Can you return the records below exactly as they stand, but only from the first line through the one with "- Modified: 2019-10-09T23:30:00"?

[[ Records for the task, beginning ]]

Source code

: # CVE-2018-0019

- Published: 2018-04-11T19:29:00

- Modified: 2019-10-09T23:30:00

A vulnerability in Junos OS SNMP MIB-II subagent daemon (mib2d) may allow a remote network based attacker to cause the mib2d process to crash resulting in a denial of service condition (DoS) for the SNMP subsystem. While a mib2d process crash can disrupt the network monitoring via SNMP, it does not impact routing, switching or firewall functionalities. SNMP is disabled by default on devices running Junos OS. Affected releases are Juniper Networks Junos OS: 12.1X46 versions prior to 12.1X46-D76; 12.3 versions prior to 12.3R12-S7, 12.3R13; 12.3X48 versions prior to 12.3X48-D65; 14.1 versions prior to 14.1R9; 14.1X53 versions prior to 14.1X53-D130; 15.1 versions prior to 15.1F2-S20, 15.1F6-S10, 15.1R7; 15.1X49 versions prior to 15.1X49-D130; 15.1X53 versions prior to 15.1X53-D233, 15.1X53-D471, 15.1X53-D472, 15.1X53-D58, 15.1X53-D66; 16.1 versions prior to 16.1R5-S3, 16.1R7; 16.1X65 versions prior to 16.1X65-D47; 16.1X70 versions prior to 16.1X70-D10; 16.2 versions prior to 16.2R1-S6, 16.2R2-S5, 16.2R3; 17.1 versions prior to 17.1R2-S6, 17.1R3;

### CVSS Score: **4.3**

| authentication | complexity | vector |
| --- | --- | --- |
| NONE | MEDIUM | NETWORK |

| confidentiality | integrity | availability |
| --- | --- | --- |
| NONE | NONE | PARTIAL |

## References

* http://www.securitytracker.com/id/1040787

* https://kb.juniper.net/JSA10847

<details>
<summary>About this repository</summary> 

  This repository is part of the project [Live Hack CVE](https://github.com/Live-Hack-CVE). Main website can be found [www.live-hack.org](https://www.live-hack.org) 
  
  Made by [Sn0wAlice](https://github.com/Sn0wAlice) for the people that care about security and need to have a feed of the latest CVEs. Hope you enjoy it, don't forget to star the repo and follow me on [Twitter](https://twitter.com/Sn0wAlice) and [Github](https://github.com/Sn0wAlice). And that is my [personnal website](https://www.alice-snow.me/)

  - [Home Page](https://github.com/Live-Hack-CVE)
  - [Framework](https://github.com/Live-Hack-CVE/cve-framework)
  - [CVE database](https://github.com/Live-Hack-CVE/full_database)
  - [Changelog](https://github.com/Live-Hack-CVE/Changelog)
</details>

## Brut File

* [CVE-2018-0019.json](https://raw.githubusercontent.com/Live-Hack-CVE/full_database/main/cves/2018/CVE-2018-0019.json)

[[ Records for the task, end ]]

▸ **Output**:
Source code

: # CVE-2018-0019

- Published: 2018-04-11T19:29:00

- Modified: 2019-10-09T23:30:00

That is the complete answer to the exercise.